### Required work:
Write out each line of the entries below that holds the word "фрагментов".

The data below:

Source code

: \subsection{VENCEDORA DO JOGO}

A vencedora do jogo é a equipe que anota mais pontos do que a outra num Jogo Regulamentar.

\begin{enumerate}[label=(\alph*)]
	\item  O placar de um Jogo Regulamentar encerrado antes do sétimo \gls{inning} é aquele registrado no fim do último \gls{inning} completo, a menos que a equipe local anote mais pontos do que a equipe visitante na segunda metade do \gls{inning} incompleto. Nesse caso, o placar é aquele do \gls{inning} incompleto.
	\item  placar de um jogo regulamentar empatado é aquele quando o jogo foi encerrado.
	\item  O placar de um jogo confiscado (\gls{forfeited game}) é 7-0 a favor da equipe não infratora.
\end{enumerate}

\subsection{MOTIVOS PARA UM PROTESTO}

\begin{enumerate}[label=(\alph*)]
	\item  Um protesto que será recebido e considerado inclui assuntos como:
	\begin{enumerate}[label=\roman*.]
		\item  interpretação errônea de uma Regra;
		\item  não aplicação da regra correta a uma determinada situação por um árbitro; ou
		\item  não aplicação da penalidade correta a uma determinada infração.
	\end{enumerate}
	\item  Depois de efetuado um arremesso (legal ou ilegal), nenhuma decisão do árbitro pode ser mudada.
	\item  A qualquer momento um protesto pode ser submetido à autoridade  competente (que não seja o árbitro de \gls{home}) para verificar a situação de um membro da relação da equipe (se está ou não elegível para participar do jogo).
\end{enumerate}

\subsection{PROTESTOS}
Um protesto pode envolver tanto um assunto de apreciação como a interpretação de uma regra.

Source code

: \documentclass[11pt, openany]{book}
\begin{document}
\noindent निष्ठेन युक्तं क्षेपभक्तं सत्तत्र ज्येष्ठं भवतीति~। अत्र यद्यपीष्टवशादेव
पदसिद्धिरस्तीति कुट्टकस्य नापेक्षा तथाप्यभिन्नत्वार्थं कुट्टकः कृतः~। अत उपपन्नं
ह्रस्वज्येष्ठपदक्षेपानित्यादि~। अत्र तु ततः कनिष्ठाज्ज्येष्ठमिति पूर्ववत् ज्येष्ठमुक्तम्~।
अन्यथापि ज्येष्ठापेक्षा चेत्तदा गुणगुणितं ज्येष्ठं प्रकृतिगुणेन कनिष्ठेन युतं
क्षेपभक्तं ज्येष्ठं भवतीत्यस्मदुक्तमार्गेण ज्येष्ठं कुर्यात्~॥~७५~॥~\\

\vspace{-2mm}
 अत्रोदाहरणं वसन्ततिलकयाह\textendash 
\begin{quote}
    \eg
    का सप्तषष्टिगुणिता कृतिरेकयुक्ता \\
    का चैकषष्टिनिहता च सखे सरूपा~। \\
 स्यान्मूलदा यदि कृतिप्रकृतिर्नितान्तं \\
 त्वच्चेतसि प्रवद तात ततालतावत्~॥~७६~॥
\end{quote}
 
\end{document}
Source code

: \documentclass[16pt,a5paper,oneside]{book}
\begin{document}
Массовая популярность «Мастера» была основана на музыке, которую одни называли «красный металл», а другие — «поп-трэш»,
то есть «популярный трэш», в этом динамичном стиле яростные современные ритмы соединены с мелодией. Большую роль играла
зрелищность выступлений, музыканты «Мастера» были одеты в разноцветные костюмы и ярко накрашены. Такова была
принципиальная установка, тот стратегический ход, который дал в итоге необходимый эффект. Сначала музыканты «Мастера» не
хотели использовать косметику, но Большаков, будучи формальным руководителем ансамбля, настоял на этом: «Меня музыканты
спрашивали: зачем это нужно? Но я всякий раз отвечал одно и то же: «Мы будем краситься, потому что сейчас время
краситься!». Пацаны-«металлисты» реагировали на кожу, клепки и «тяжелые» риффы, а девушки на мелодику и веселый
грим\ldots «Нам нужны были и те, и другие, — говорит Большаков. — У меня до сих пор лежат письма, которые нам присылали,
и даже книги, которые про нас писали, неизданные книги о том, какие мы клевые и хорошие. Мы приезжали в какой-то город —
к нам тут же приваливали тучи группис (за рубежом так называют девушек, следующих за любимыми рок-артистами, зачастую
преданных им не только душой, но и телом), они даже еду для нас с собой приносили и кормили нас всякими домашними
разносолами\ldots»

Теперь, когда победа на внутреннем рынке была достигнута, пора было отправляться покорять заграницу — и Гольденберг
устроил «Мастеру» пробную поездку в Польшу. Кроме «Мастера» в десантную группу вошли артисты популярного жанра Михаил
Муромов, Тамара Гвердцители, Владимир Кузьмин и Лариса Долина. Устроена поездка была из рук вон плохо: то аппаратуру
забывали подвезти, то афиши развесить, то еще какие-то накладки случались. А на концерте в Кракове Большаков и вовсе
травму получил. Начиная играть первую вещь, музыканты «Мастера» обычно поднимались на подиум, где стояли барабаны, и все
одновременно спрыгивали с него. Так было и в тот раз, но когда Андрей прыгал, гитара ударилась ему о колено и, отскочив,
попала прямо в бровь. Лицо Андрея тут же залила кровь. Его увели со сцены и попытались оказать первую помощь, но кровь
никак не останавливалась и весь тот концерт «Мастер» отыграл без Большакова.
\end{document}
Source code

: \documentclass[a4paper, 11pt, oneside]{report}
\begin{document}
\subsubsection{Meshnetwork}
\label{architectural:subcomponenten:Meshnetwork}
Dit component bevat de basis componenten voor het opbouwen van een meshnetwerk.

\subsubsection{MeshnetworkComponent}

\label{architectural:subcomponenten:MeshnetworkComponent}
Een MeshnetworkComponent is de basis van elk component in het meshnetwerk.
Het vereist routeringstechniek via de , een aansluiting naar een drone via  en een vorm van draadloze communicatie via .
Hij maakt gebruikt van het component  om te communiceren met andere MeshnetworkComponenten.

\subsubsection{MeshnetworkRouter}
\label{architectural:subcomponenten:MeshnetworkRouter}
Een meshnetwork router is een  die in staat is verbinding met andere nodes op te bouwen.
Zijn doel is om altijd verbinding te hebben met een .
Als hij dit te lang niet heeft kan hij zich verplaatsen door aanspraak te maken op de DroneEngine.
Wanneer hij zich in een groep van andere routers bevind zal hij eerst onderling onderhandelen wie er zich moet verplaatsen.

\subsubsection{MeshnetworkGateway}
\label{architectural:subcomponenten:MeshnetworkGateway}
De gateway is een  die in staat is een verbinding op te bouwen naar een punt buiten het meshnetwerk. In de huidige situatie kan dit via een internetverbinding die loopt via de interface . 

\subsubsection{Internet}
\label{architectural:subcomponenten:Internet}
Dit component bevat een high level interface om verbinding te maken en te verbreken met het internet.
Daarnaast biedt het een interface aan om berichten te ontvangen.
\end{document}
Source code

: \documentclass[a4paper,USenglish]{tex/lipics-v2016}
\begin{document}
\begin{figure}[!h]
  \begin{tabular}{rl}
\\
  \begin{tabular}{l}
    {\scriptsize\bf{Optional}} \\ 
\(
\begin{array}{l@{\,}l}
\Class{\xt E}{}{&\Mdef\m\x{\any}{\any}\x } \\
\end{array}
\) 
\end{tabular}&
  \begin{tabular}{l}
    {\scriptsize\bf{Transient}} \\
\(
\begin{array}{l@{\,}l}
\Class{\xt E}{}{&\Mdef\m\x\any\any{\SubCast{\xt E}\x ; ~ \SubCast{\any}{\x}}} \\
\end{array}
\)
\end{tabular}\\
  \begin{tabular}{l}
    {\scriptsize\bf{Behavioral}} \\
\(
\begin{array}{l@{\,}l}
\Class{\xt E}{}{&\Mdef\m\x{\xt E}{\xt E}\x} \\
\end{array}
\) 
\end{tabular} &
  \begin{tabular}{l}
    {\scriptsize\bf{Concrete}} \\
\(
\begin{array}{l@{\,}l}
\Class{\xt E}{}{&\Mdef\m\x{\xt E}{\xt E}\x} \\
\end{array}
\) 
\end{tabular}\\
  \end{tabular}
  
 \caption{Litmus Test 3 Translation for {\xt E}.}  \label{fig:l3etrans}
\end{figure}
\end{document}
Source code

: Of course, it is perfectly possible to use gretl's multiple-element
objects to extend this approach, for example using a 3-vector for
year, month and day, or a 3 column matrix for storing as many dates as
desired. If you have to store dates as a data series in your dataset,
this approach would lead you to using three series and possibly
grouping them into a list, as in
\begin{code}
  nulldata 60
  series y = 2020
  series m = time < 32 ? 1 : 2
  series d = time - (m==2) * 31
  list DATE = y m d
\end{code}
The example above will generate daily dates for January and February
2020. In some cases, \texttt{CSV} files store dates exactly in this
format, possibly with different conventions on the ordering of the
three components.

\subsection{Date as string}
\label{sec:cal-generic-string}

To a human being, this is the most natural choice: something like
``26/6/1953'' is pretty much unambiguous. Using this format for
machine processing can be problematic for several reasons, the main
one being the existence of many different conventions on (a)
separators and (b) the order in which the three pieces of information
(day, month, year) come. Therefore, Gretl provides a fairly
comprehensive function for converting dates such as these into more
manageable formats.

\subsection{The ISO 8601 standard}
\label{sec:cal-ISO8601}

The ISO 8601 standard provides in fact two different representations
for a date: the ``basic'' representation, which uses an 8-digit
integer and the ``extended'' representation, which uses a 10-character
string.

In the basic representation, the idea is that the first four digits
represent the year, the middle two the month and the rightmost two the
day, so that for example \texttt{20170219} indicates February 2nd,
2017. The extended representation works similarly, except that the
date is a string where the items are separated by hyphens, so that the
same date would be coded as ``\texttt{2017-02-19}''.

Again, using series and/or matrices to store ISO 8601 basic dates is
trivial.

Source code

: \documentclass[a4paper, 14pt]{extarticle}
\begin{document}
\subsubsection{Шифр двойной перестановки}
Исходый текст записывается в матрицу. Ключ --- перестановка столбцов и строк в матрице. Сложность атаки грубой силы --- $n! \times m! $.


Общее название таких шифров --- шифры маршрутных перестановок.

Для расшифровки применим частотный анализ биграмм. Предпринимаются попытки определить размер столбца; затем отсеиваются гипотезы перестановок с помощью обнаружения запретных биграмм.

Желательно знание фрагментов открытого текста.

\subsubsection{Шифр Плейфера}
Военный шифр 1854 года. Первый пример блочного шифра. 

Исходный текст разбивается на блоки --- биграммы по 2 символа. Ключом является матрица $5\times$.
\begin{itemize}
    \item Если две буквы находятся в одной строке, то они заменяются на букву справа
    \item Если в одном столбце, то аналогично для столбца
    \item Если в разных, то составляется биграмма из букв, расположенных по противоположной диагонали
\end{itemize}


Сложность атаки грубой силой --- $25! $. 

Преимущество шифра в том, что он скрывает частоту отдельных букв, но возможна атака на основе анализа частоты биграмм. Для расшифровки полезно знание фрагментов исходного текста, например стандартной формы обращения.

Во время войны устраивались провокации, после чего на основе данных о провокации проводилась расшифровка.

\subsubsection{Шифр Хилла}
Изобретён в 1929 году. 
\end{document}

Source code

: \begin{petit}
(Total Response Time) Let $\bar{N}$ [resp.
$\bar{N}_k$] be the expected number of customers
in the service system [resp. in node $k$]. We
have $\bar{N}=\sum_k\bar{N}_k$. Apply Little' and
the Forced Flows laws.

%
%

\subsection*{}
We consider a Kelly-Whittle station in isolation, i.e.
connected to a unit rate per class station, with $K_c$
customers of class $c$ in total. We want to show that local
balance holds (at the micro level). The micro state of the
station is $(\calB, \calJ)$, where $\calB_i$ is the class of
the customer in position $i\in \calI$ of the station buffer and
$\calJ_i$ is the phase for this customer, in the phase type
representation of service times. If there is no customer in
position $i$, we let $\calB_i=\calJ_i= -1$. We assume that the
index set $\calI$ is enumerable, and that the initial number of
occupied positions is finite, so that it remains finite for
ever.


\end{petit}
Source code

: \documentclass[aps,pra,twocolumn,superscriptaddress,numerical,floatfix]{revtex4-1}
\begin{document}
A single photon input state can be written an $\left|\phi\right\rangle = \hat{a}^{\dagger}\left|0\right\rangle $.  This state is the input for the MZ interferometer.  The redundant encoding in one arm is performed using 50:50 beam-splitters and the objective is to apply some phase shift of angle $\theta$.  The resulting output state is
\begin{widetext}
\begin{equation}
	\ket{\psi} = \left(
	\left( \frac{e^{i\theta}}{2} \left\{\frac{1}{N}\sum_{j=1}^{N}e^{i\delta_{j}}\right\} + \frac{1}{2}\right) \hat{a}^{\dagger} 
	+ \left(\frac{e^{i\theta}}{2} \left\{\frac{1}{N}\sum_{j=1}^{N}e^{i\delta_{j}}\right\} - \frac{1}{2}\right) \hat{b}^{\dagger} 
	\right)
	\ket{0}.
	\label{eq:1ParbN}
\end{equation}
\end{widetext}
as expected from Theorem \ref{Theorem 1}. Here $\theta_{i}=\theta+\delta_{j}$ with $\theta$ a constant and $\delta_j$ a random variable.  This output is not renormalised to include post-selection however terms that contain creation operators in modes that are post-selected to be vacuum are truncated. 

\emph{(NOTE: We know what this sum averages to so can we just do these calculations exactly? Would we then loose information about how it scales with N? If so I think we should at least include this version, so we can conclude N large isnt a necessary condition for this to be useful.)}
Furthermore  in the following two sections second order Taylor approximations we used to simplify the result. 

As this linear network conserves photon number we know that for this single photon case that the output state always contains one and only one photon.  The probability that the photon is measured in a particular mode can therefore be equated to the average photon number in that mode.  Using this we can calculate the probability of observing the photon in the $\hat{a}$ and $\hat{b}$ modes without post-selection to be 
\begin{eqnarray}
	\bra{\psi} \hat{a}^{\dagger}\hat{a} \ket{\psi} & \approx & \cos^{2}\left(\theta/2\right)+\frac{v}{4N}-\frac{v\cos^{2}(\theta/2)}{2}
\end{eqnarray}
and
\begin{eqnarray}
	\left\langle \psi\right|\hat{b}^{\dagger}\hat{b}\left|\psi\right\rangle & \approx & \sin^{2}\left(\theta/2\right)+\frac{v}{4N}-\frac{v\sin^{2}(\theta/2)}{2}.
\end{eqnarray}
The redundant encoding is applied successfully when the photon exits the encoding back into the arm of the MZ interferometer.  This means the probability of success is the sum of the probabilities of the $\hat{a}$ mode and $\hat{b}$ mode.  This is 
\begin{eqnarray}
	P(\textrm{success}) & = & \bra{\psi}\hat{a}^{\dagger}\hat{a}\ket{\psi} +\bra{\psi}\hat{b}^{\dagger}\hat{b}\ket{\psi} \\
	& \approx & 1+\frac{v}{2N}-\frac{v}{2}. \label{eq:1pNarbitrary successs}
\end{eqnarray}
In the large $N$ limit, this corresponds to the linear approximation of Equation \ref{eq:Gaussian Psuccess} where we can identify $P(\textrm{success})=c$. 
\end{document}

End of The data.

### The answer:
Желательно знание фрагментов открытого текста.
Преимущество шифра в том, что он скрывает частоту отдельных букв, но возможна атака на основе анализа частоты биграмм. Для расшифровки полезно знание фрагментов исходного текста, например стандартной формы обращения.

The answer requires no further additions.